Saved entries:

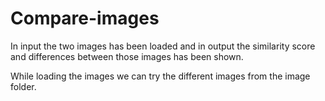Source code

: # Compare-images
In input the two images has been loaded and in output the similarity score and differences between those images has been shown.

While loading the images we can try the different images from the image folder.  
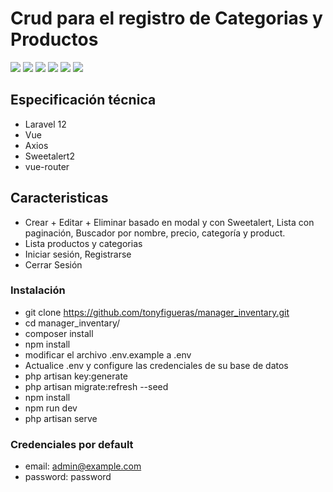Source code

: ## <h1> Crud para el registro de Categorias y Productos</h1>

<img src="https://user-images.githubusercontent.com/37219277/146828188-b808db39-7637-4fcd-8029-99b8f8d8d640.png" style="max-width: 100%;">
<img src="https://github-production-user-asset-6210df.s3.amazonaws.com/37219277/426656479-ed2a2478-c54b-4db6-ace2-d4cfc8a586e2.png?X-Amz-Algorithm=AWS4-HMAC-SHA256&X-Amz-Credential=AKIAVCODYLSA53PQK4ZA%2F20250325%2Fus-east-1%2Fs3%2Faws4_request&X-Amz-Date=20250325T172059Z&X-Amz-Expires=300&X-Amz-Signature=09c9068301c0a8e4a40f64d5a1f67124a7eb7321bc353b1bb03f50d1e4653beb&X-Amz-SignedHeaders=host" style="max-width: 100%;">
<img src= tyle="max-width: 100%;">
    <img src="https://github-production-user-asset-6210df.s3.amazonaws.com/37219277/426657649-9c36c099-cda5-4fac-b910-3e725ccb43d4.png?X-Amz-Algorithm=AWS4-HMAC-SHA256&X-Amz-Credential=AKIAVCODYLSA53PQK4ZA%2F20250325%2Fus-east-1%2Fs3%2Faws4_request&X-Amz-Date=20250325T172334Z&X-Amz-Expires=300&X-Amz-Signature=b2c3068193e9d8641695b0b126bfbe86e079c6e9bf8b883b9ac2b844aa1eec05&X-Amz-SignedHeaders=host" tyle="max-width: 100%;">
    <img src="https://github-production-user-asset-6210df.s3.amazonaws.com/37219277/426657940-55adede1-2c9b-47f6-9b8c-9c5ac6ceec03.png?X-Amz-Algorithm=AWS4-HMAC-SHA256&X-Amz-Credential=AKIAVCODYLSA53PQK4ZA%2F20250325%2Fus-east-1%2Fs3%2Faws4_request&X-Amz-Date=20250325T172336Z&X-Amz-Expires=300&X-Amz-Signature=36e030a4e640e0ec24c1b517884f48d63e182e63aedf4a4d0025c8da1f0bbe91&X-Amz-SignedHeaders=host" tyle="max-width: 100%;">
    <img src="https://github-production-user-asset-6210df.s3.amazonaws.com/37219277/426658045-b8d96519-a7a6-4c36-ba83-4ec178911179.png?X-Amz-Algorithm=AWS4-HMAC-SHA256&X-Amz-Credential=AKIAVCODYLSA53PQK4ZA%2F20250325%2Fus-east-1%2Fs3%2Faws4_request&X-Amz-Date=20250325T172342Z&X-Amz-Expires=300&X-Amz-Signature=fea58c6c40f49602d51ace82d59c953f901db6190a876d16e7f33fed425dd9b3&X-Amz-SignedHeaders=host" tyle="max-width: 100%;">

## Especificación técnica

* Laravel 12
* Vue 
* Axios
* Sweetalert2
* vue-router

## Caracteristicas

* Crear + Editar + Eliminar basado en modal y con Sweetalert, Lista con paginación, Buscador por nombre, precio, categoría y product.
* Lista productos y categorias
* Iniciar sesión, Registrarse
* Cerrar Sesión


### Instalación

* git clone https://github.com/tonyfigueras/manager_inventary.git
* cd manager_inventary/
* composer install
* npm install
* modificar el archivo .env.example a .env
* Actualice .env y configure las credenciales de su base de datos
* php artisan key:generate
* php artisan migrate:refresh --seed
* npm install
* npm run dev
* php artisan serve

### Credenciales por default
* email: admin@example.com
* password: password
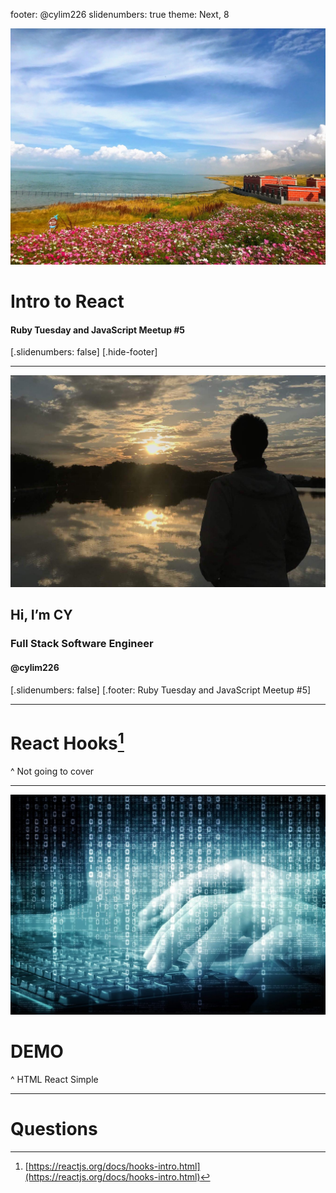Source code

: footer: @cylim226
slidenumbers: true
theme: Next, 8

![](bg.jpg)

# Intro to React

#### Ruby Tuesday and JavaScript Meetup #5

[.slidenumbers: false]
[.hide-footer]

---
![](profile.jpg)

## Hi, I’m CY

### Full Stack Software Engineer

#### @cylim226

[.slidenumbers: false]
[.footer: Ruby Tuesday and JavaScript Meetup #5]

---

# React Hooks[^1]

^ Not going to cover

[^1]: [https://reactjs.org/docs/hooks-intro.html](https://reactjs.org/docs/hooks-intro.html)
[^2]: [https://github.com/yyx990803/vue-hooks](https://github.com/yyx990803/vue-hooks)


---
![150%](demo.jpg)

# DEMO

^ HTML React Simple

---

# Questions
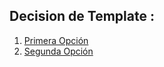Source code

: ## Decision de Template :
 1. [Primera Opción ](IngSoftware/Informes/Entregas/Primera_entrega1.pdf)
 2. [Segunda Opción ](IngSoftware/Informes/Entregas/Primera_entrega2.pdf)
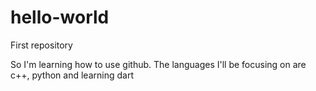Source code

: # hello-world

First repository

So I'm learning how to use github. The languages I'll be focusing on are c++, python and learning dart
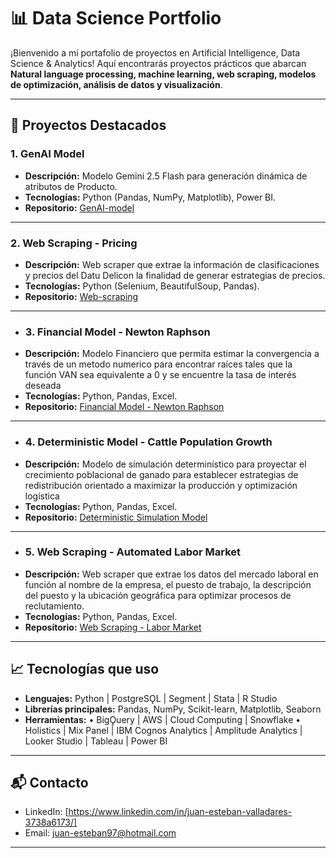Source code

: # 📊 Data Science Portfolio

¡Bienvenido a mi portafolio de proyectos en Artificial Intelligence, Data Science & Analytics! 
Aquí encontrarás proyectos prácticos que abarcan **Natural language processing, machine learning, web scraping, modelos de optimización, análisis de datos y visualización**.

---

## 🚀 Proyectos Destacados

### 1. GenAI Model
- **Descripción:** Modelo Gemini 2.5 Flash para generación dinámica de atributos de Producto.
- **Tecnologías:** Python (Pandas, NumPy, Matplotlib), Power BI.
- **Repositorio:** [GenAI-model](https://github.com/Juanes1897/Generative-Artificial-Intelligence-Model)

---

### 2. Web Scraping - Pricing
- **Descripción:** Web scraper que extrae la información de clasificaciones y precios del Datu Delicon la finalidad de generar estrategias de precios.
- **Tecnologías:** Python (Selenium, BeautifulSoup, Pandas).
- **Repositorio:** [Web-scraping](https://github.com/Juanes1897/Web-Scraping---Pricing)

---

- ### 3. Financial Model - Newton Raphson 
- **Descripción:** Modelo Financiero que permita estimar la convergencia a través de un metodo numerico para encontrar raíces tales que la función VAN sea equivalente a 0 y se encuentre la tasa de interés deseada
- **Tecnologías:** Python, Pandas, Excel.
- **Repositorio:** [Financial Model - Newton Raphson](https://github.com/Juanes1897/Financial-Model---Newton-Raphson)

---

- ### 4. Deterministic Model - Cattle Population Growth 
- **Descripción:** Modelo de simulación determinístico para proyectar el crecimiento poblacional de ganado para establecer estrategias de redistribución orientado a maximizar la producción y optimización logística
- **Tecnologías:** Python, Pandas, Excel.
- **Repositorio:** [Deterministic Simulation Model](https://github.com/Juanes1897/Deterministic-Simulation-Model---Cattle-Population-Growth)
  
---

- ### 5. Web Scraping - Automated Labor Market 
- **Descripción:** Web scraper que extrae los datos del mercado laboral en función al nombre de la empresa, el puesto de trabajo, la descripción del puesto y la ubicación geográfica para optimizar procesos de reclutamiento.
- **Tecnologías:** Python, Pandas, Excel.
- **Repositorio:** [Web Scraping - Labor Market](https://github.com/Juanes1897/Web-Scraping---Automated-Labor-Market)

---

## 📈 Tecnologías que uso
- **Lenguajes:** Python | PostgreSǪL | Segment | Stata | R Studio
- **Librerías principales:** Pandas, NumPy, Scikit-learn, Matplotlib, Seaborn  
- **Herramientas:**
• BigǪuery | AWS | Cloud Computing | Snowflake 
• Holistics | Mix Panel | IBM Cognos Analytics | Amplitude Analytics | Looker Studio | Tableau | Power BI

---

## 📬 Contacto
- LinkedIn: [https://www.linkedin.com/in/juan-esteban-valladares-3738a6173/]  
- Email: juan-esteban97@hotmail.com

---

• **Task instructions**
Print the records above word for word, omitting any picture they contain.

• **Answer box**
Source code

: # Compare-images
In input the two images has been loaded and in output the similarity score and differences between those images has been shown.

While loading the images we can try the different images from the image folder.  
Source code

: ## <h1> Crud para el registro de Categorias y Productos</h1>

<img src="https://user-images.githubusercontent.com/37219277/146828188-b808db39-7637-4fcd-8029-99b8f8d8d640.png" style="max-width: 100%;">
<img src="https://github-production-user-asset-6210df.s3.amazonaws.com/37219277/426656479-ed2a2478-c54b-4db6-ace2-d4cfc8a586e2.png?X-Amz-Algorithm=AWS4-HMAC-SHA256&X-Amz-Credential=AKIAVCODYLSA53PQK4ZA%2F20250325%2Fus-east-1%2Fs3%2Faws4_request&X-Amz-Date=20250325T172059Z&X-Amz-Expires=300&X-Amz-Signature=09c9068301c0a8e4a40f64d5a1f67124a7eb7321bc353b1bb03f50d1e4653beb&X-Amz-SignedHeaders=host" style="max-width: 100%;">
<img src= tyle="max-width: 100%;">
    <img src="https://github-production-user-asset-6210df.s3.amazonaws.com/37219277/426657649-9c36c099-cda5-4fac-b910-3e725ccb43d4.png?X-Amz-Algorithm=AWS4-HMAC-SHA256&X-Amz-Credential=AKIAVCODYLSA53PQK4ZA%2F20250325%2Fus-east-1%2Fs3%2Faws4_request&X-Amz-Date=20250325T172334Z&X-Amz-Expires=300&X-Amz-Signature=b2c3068193e9d8641695b0b126bfbe86e079c6e9bf8b883b9ac2b844aa1eec05&X-Amz-SignedHeaders=host" tyle="max-width: 100%;">
    <img src="https://github-production-user-asset-6210df.s3.amazonaws.com/37219277/426657940-55adede1-2c9b-47f6-9b8c-9c5ac6ceec03.png?X-Amz-Algorithm=AWS4-HMAC-SHA256&X-Amz-Credential=AKIAVCODYLSA53PQK4ZA%2F20250325%2Fus-east-1%2Fs3%2Faws4_request&X-Amz-Date=20250325T172336Z&X-Amz-Expires=300&X-Amz-Signature=36e030a4e640e0ec24c1b517884f48d63e182e63aedf4a4d0025c8da1f0bbe91&X-Amz-SignedHeaders=host" tyle="max-width: 100%;">
    <img src="https://github-production-user-asset-6210df.s3.amazonaws.com/37219277/426658045-b8d96519-a7a6-4c36-ba83-4ec178911179.png?X-Amz-Algorithm=AWS4-HMAC-SHA256&X-Amz-Credential=AKIAVCODYLSA53PQK4ZA%2F20250325%2Fus-east-1%2Fs3%2Faws4_request&X-Amz-Date=20250325T172342Z&X-Amz-Expires=300&X-Amz-Signature=fea58c6c40f49602d51ace82d59c953f901db6190a876d16e7f33fed425dd9b3&X-Amz-SignedHeaders=host" tyle="max-width: 100%;">

## Especificación técnica

* Laravel 12
* Vue 
* Axios
* Sweetalert2
* vue-router

## Caracteristicas

* Crear + Editar + Eliminar basado en modal y con Sweetalert, Lista con paginación, Buscador por nombre, precio, categoría y product.
* Lista productos y categorias
* Iniciar sesión, Registrarse
* Cerrar Sesión


### Instalación

* git clone https://github.com/tonyfigueras/manager_inventary.git
* cd manager_inventary/
* composer install
* npm install
* modificar el archivo .env.example a .env
* Actualice .env y configure las credenciales de su base de datos
* php artisan key:generate
* php artisan migrate:refresh --seed
* npm install
* npm run dev
* php artisan serve

### Credenciales por default
* email: admin@example.com
* password: password
Source code

: footer: @cylim226
slidenumbers: true
theme: Next, 8

![](bg.jpg)

# Intro to React

#### Ruby Tuesday and JavaScript Meetup #5

[.slidenumbers: false]
[.hide-footer]

---
![](profile.jpg)

## Hi, I’m CY

### Full Stack Software Engineer

#### @cylim226

[.slidenumbers: false]
[.footer: Ruby Tuesday and JavaScript Meetup #5]

---

# React Hooks[^1]

^ Not going to cover

[^1]: [https://reactjs.org/docs/hooks-intro.html](https://reactjs.org/docs/hooks-intro.html)
[^2]: [https://github.com/yyx990803/vue-hooks](https://github.com/yyx990803/vue-hooks)


---
![150%](demo.jpg)

# DEMO

^ HTML React Simple

---

# Questions
Source code

: ## Decision de Template :
 1. [Primera Opción ](IngSoftware/Informes/Entregas/Primera_entrega1.pdf)
 2. [Segunda Opción ](IngSoftware/Informes/Entregas/Primera_entrega2.pdf)
Source code

: # hello-world

First repository

So I'm learning how to use github. The languages I'll be focusing on are c++, python and learning dart
Source code

: # 📊 Data Science Portfolio

¡Bienvenido a mi portafolio de proyectos en Artificial Intelligence, Data Science & Analytics! 
Aquí encontrarás proyectos prácticos que abarcan **Natural language processing, machine learning, web scraping, modelos de optimización, análisis de datos y visualización**.

---

## 🚀 Proyectos Destacados

### 1. GenAI Model
- **Descripción:** Modelo Gemini 2.5 Flash para generación dinámica de atributos de Producto.
- **Tecnologías:** Python (Pandas, NumPy, Matplotlib), Power BI.
- **Repositorio:** [GenAI-model](https://github.com/Juanes1897/Generative-Artificial-Intelligence-Model)

---

### 2. Web Scraping - Pricing
- **Descripción:** Web scraper que extrae la información de clasificaciones y precios del Datu Delicon la finalidad de generar estrategias de precios.
- **Tecnologías:** Python (Selenium, BeautifulSoup, Pandas).
- **Repositorio:** [Web-scraping](https://github.com/Juanes1897/Web-Scraping---Pricing)

---

- ### 3. Financial Model - Newton Raphson 
- **Descripción:** Modelo Financiero que permita estimar la convergencia a través de un metodo numerico para encontrar raíces tales que la función VAN sea equivalente a 0 y se encuentre la tasa de interés deseada
- **Tecnologías:** Python, Pandas, Excel.
- **Repositorio:** [Financial Model - Newton Raphson](https://github.com/Juanes1897/Financial-Model---Newton-Raphson)

---

- ### 4. Deterministic Model - Cattle Population Growth 
- **Descripción:** Modelo de simulación determinístico para proyectar el crecimiento poblacional de ganado para establecer estrategias de redistribución orientado a maximizar la producción y optimización logística
- **Tecnologías:** Python, Pandas, Excel.
- **Repositorio:** [Deterministic Simulation Model](https://github.com/Juanes1897/Deterministic-Simulation-Model---Cattle-Population-Growth)
  
---

- ### 5. Web Scraping - Automated Labor Market 
- **Descripción:** Web scraper que extrae los datos del mercado laboral en función al nombre de la empresa, el puesto de trabajo, la descripción del puesto y la ubicación geográfica para optimizar procesos de reclutamiento.
- **Tecnologías:** Python, Pandas, Excel.
- **Repositorio:** [Web Scraping - Labor Market](https://github.com/Juanes1897/Web-Scraping---Automated-Labor-Market)

---

## 📈 Tecnologías que uso
- **Lenguajes:** Python | PostgreSǪL | Segment | Stata | R Studio
- **Librerías principales:** Pandas, NumPy, Scikit-learn, Matplotlib, Seaborn  
- **Herramientas:**
• BigǪuery | AWS | Cloud Computing | Snowflake 
• Holistics | Mix Panel | IBM Cognos Analytics | Amplitude Analytics | Looker Studio | Tableau | Power BI

---

## 📬 Contacto
- LinkedIn: [https://www.linkedin.com/in/juan-esteban-valladares-3738a6173/]  
- Email: juan-esteban97@hotmail.com

---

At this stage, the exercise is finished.